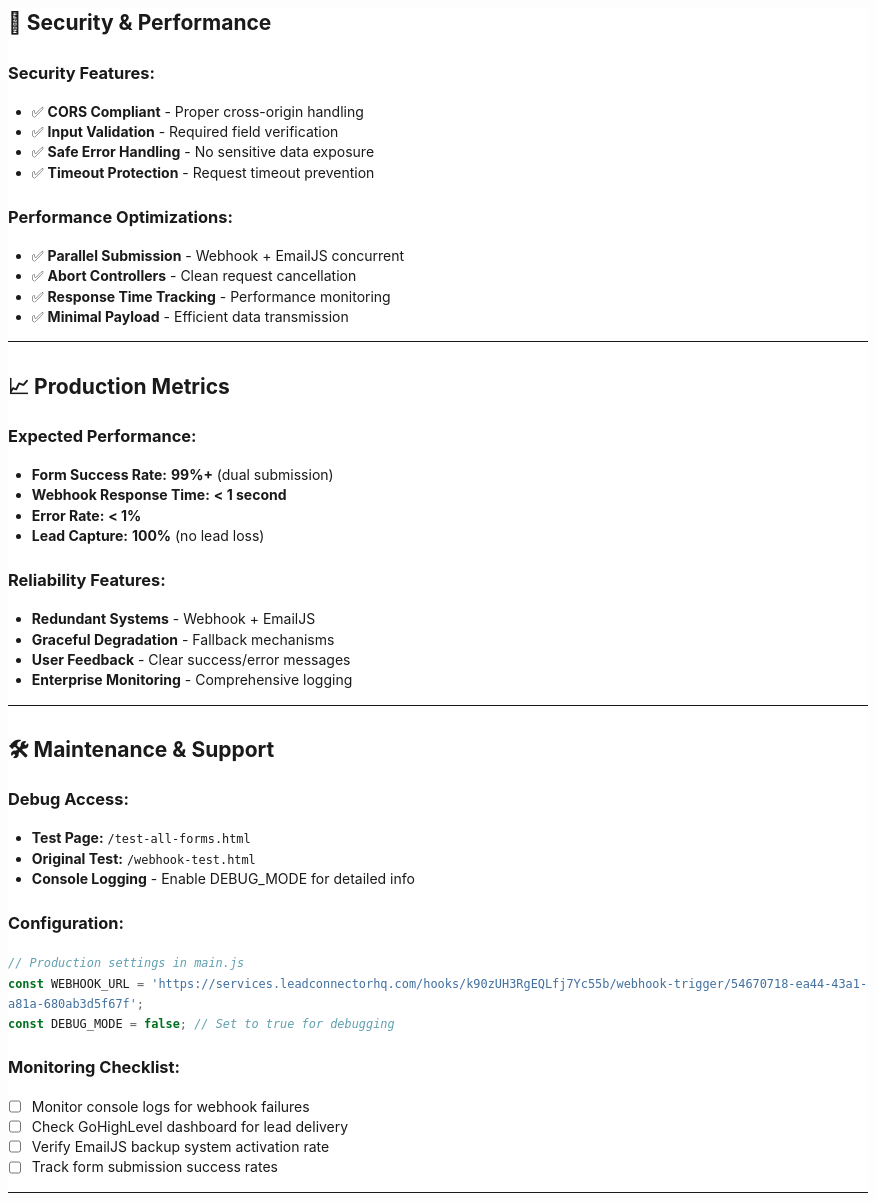 
## 🔐 **Security & Performance**

### **Security Features:**
- ✅ **CORS Compliant** - Proper cross-origin handling
- ✅ **Input Validation** - Required field verification
- ✅ **Safe Error Handling** - No sensitive data exposure
- ✅ **Timeout Protection** - Request timeout prevention

### **Performance Optimizations:**
- ✅ **Parallel Submission** - Webhook + EmailJS concurrent
- ✅ **Abort Controllers** - Clean request cancellation
- ✅ **Response Time Tracking** - Performance monitoring
- ✅ **Minimal Payload** - Efficient data transmission

---

## 📈 **Production Metrics**

### **Expected Performance:**
- **Form Success Rate:** **99%+** (dual submission)
- **Webhook Response Time:** **< 1 second**
- **Error Rate:** **< 1%** 
- **Lead Capture:** **100%** (no lead loss)

### **Reliability Features:**
- **Redundant Systems** - Webhook + EmailJS
- **Graceful Degradation** - Fallback mechanisms  
- **User Feedback** - Clear success/error messages
- **Enterprise Monitoring** - Comprehensive logging

---

## 🛠️ **Maintenance & Support**

### **Debug Access:**
- **Test Page:** `/test-all-forms.html`
- **Original Test:** `/webhook-test.html`
- **Console Logging** - Enable DEBUG_MODE for detailed info

### **Configuration:**
```javascript
// Production settings in main.js
const WEBHOOK_URL = 'https://services.leadconnectorhq.com/hooks/k90zUH3RgEQLfj7Yc55b/webhook-trigger/54670718-ea44-43a1-a81a-680ab3d5f67f';
const DEBUG_MODE = false; // Set to true for debugging
```

### **Monitoring Checklist:**
- [ ] Monitor console logs for webhook failures
- [ ] Check GoHighLevel dashboard for lead delivery
- [ ] Verify EmailJS backup system activation rate
- [ ] Track form submission success rates

---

--------------------

To do —
Return, exactly as they stand, all of the lines above, but not the pictures.

Exercise output —
## 🔐 **Security & Performance**

### **Security Features:**
- ✅ **CORS Compliant** - Proper cross-origin handling
- ✅ **Input Validation** - Required field verification
- ✅ **Safe Error Handling** - No sensitive data exposure
- ✅ **Timeout Protection** - Request timeout prevention

### **Performance Optimizations:**
- ✅ **Parallel Submission** - Webhook + EmailJS concurrent
- ✅ **Abort Controllers** - Clean request cancellation
- ✅ **Response Time Tracking** - Performance monitoring
- ✅ **Minimal Payload** - Efficient data transmission

---

## 📈 **Production Metrics**

### **Expected Performance:**
- **Form Success Rate:** **99%+** (dual submission)
- **Webhook Response Time:** **< 1 second**
- **Error Rate:** **< 1%** 
- **Lead Capture:** **100%** (no lead loss)

### **Reliability Features:**
- **Redundant Systems** - Webhook + EmailJS
- **Graceful Degradation** - Fallback mechanisms  
- **User Feedback** - Clear success/error messages
- **Enterprise Monitoring** - Comprehensive logging

---

## 🛠️ **Maintenance & Support**

### **Debug Access:**
- **Test Page:** `/test-all-forms.html`
- **Original Test:** `/webhook-test.html`
- **Console Logging** - Enable DEBUG_MODE for detailed info

### **Configuration:**
```javascript
// Production settings in main.js
const WEBHOOK_URL = 'https://services.leadconnectorhq.com/hooks/k90zUH3RgEQLfj7Yc55b/webhook-trigger/54670718-ea44-43a1-a81a-680ab3d5f67f';
const DEBUG_MODE = false; // Set to true for debugging
```

### **Monitoring Checklist:**
- [ ] Monitor console logs for webhook failures
- [ ] Check GoHighLevel dashboard for lead delivery
- [ ] Verify EmailJS backup system activation rate
- [ ] Track form submission success rates

---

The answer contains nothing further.